[Start of section]

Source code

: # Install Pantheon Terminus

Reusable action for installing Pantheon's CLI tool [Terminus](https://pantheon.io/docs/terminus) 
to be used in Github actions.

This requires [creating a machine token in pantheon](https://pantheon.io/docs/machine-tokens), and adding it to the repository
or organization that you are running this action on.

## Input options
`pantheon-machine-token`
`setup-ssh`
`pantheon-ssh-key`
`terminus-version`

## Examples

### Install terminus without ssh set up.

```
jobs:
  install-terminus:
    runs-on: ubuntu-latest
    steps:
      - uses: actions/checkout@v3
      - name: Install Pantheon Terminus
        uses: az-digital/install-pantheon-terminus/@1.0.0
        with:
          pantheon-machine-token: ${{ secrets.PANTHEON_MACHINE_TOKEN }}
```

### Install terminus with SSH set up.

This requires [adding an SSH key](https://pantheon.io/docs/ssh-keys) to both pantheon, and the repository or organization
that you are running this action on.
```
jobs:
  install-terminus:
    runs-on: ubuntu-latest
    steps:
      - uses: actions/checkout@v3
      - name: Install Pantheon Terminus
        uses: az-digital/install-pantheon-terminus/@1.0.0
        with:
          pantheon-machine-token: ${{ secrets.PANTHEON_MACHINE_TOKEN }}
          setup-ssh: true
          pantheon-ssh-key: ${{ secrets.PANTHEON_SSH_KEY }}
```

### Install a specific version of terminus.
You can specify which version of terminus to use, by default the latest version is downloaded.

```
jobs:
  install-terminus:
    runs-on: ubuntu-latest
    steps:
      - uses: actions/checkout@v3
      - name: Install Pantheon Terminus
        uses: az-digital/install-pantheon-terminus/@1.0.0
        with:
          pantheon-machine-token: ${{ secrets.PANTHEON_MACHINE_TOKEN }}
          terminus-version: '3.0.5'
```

[End of section]

▶ [What to produce]:
Transcribe the records in full, word for word.

▶ [Result for this task]:
Source code

: # Install Pantheon Terminus

Reusable action for installing Pantheon's CLI tool [Terminus](https://pantheon.io/docs/terminus) 
to be used in Github actions.

This requires [creating a machine token in pantheon](https://pantheon.io/docs/machine-tokens), and adding it to the repository
or organization that you are running this action on.

## Input options
`pantheon-machine-token`
`setup-ssh`
`pantheon-ssh-key`
`terminus-version`

## Examples

### Install terminus without ssh set up.

```
jobs:
  install-terminus:
    runs-on: ubuntu-latest
    steps:
      - uses: actions/checkout@v3
      - name: Install Pantheon Terminus
        uses: az-digital/install-pantheon-terminus/@1.0.0
        with:
          pantheon-machine-token: ${{ secrets.PANTHEON_MACHINE_TOKEN }}
```

### Install terminus with SSH set up.

This requires [adding an SSH key](https://pantheon.io/docs/ssh-keys) to both pantheon, and the repository or organization
that you are running this action on.
```
jobs:
  install-terminus:
    runs-on: ubuntu-latest
    steps:
      - uses: actions/checkout@v3
      - name: Install Pantheon Terminus
        uses: az-digital/install-pantheon-terminus/@1.0.0
        with:
          pantheon-machine-token: ${{ secrets.PANTHEON_MACHINE_TOKEN }}
          setup-ssh: true
          pantheon-ssh-key: ${{ secrets.PANTHEON_SSH_KEY }}
```

### Install a specific version of terminus.
You can specify which version of terminus to use, by default the latest version is downloaded.

```
jobs:
  install-terminus:
    runs-on: ubuntu-latest
    steps:
      - uses: actions/checkout@v3
      - name: Install Pantheon Terminus
        uses: az-digital/install-pantheon-terminus/@1.0.0
        with:
          pantheon-machine-token: ${{ secrets.PANTHEON_MACHINE_TOKEN }}
          terminus-version: '3.0.5'
```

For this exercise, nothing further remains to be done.